A western master of modern art and his illustrious Indian admirer, who virtually followed in his master's footsteps, have come together to connect with fans in India in a unique East-meets-West art showcase, "Souza-Picasso".
The exposition, with a booty of nearly 50 original drawings, etchings and linocuts by legendary Spanish artist Pablo Ruiz Picasso and an equal number of drawings and paintings by Goa-born Indian contemporary art stalwart Francis Newton Souza, is on in the capital Dec 17-Jan 14.
It is a collaboration between Grosvenor Gallery of London and the Vadehra Gallery in the capital, which earlier held a solo show of Picasso in 2006.
F.N. Souza, known as the 'Indian Picasso' for the Cubist influence in his art -- a genre made popular by Picasso -- and explicit nude figure studies, was similar to Picasso in many ways.
"Picasso and Souza were both artists who tore up the rule book and sought to break with what went before them to create a new and dynamic pictorial language. Both were very individual painters and highly confident artists. But our aim was to highlight the difference between them," Grosvenor Gallery director Conor Macklin said.

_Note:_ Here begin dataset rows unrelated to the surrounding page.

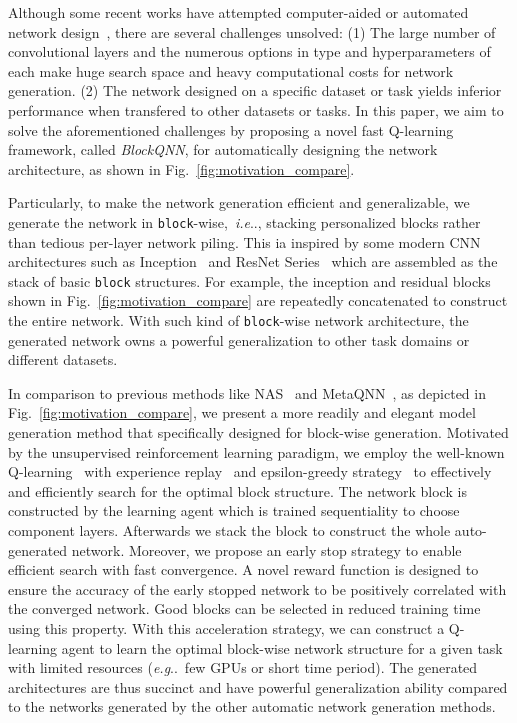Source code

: \documentclass[10pt,journal,compsoc]{IEEEtran}
\makeatletter
\DeclareRobustCommand\onedot{\futurelet\@let@token\@onedot}
\def\@onedot{\ifx\@let@token.\else.\null\fi\xspace}
\def\eg{\emph{e.g}\onedot} \def\Eg{\emph{E.g}\onedot}
\def\ie{\emph{i.e}\onedot} \def\Ie{\emph{I.e}\onedot}
\makeatother
\begin{document}
Although some recent works have attempted computer-aided or automated network design~\cite{baker2016designing,zoph2016neural}, there are several challenges unsolved: 
(1) The large number of convolutional layers and the numerous options in type and hyperparameters of each make huge search space and heavy computational costs for network generation.
(2) The network designed on a specific dataset or task yields inferior performance when transfered to other datasets or tasks.
In this paper, we aim to solve the aforementioned challenges by proposing a novel fast Q-learning framework, called \textit{BlockQNN}, for automatically designing the network architecture, as shown in Fig.~\ref{fig:motivation_compare}.


Particularly, to make the network generation efficient and generalizable, we generate the network in \texttt{block}-wise,~\ie, stacking personalized blocks rather than tedious per-layer network piling.
This ia inspired by some modern CNN architectures such as Inception~\cite{szegedy2015going,ioffe2015batch,szegedy2015rethinking} and ResNet Series~\cite{he2015deep,he2016identity} which are assembled as the stack of basic \texttt{block} structures.
For example, the inception and residual blocks shown in Fig.~\ref{fig:motivation_compare} are repeatedly concatenated to construct the entire network.
With such kind of \texttt{block}-wise network architecture, the generated network owns a powerful generalization to other task domains or different datasets. 





In comparison to previous methods like NAS~\cite{zoph2016neural} and MetaQNN~\cite{baker2016designing}, as depicted in Fig.~\ref{fig:motivation_compare}, we present a more readily and elegant model generation method that specifically designed for block-wise generation.
Motivated by the unsupervised reinforcement learning paradigm, we employ the well-known Q-learning~\cite{watkins1989learning} with experience replay~\cite{lin1993reinforcement} and epsilon-greedy strategy~\cite{mnih2015human} to effectively and efficiently search for the optimal block structure.
The network block is constructed by the learning agent which is trained sequentiality to choose component layers. Afterwards we stack the block to construct the whole auto-generated network.
Moreover, we propose an early stop strategy to enable efficient search with fast convergence. A novel reward function is designed to ensure the accuracy of the early stopped network to be positively correlated with the converged network. Good blocks can be selected in reduced training time using this property.
With this acceleration strategy, we can construct a Q-learning agent to learn the optimal block-wise network structure for a given task with limited resources (\eg~few GPUs or short time period).
The generated architectures are thus succinct and have powerful generalization ability compared to the networks generated by the other automatic network generation methods.
\end{document}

"Picasso opened the doors to artists like Souza who broke the rules. Both the artists gave up everything for art," Macklin says.
Picasso spearheaded what can be described as the 20th century's most important artistic movement - Cubism - that deconstructed the conventions of perspectives and space that had dominated paintings in Renaissance.
Souza, as one of the founder-members of the Progressive Artists' Group in Mumbai, sought to free himself of western motifs to draw from the indigenous Indian landscape.
A series of nude drawings of Picasso's later years of an ugly old hairy grotesque man making love to a beautiful young woman, inspired by the aging artist's affair with his second and much younger wife Jacqueline Roque, is a witty contrast to Souza's drawings of a Goan priest groping a nude Indian temple dancer.
Souza's drawings of the male religious clergy of western faiths and nude traditional Indian dancers repeat in different poses with the man dressed in a ceremonial robe and the buxom dancer with long hair in strings of jewels.
Shocking as they are in their brazen show of carnal passion, an element of humour, fluid lines and mastery over the human anatomical details achieved by both the artists bind their art.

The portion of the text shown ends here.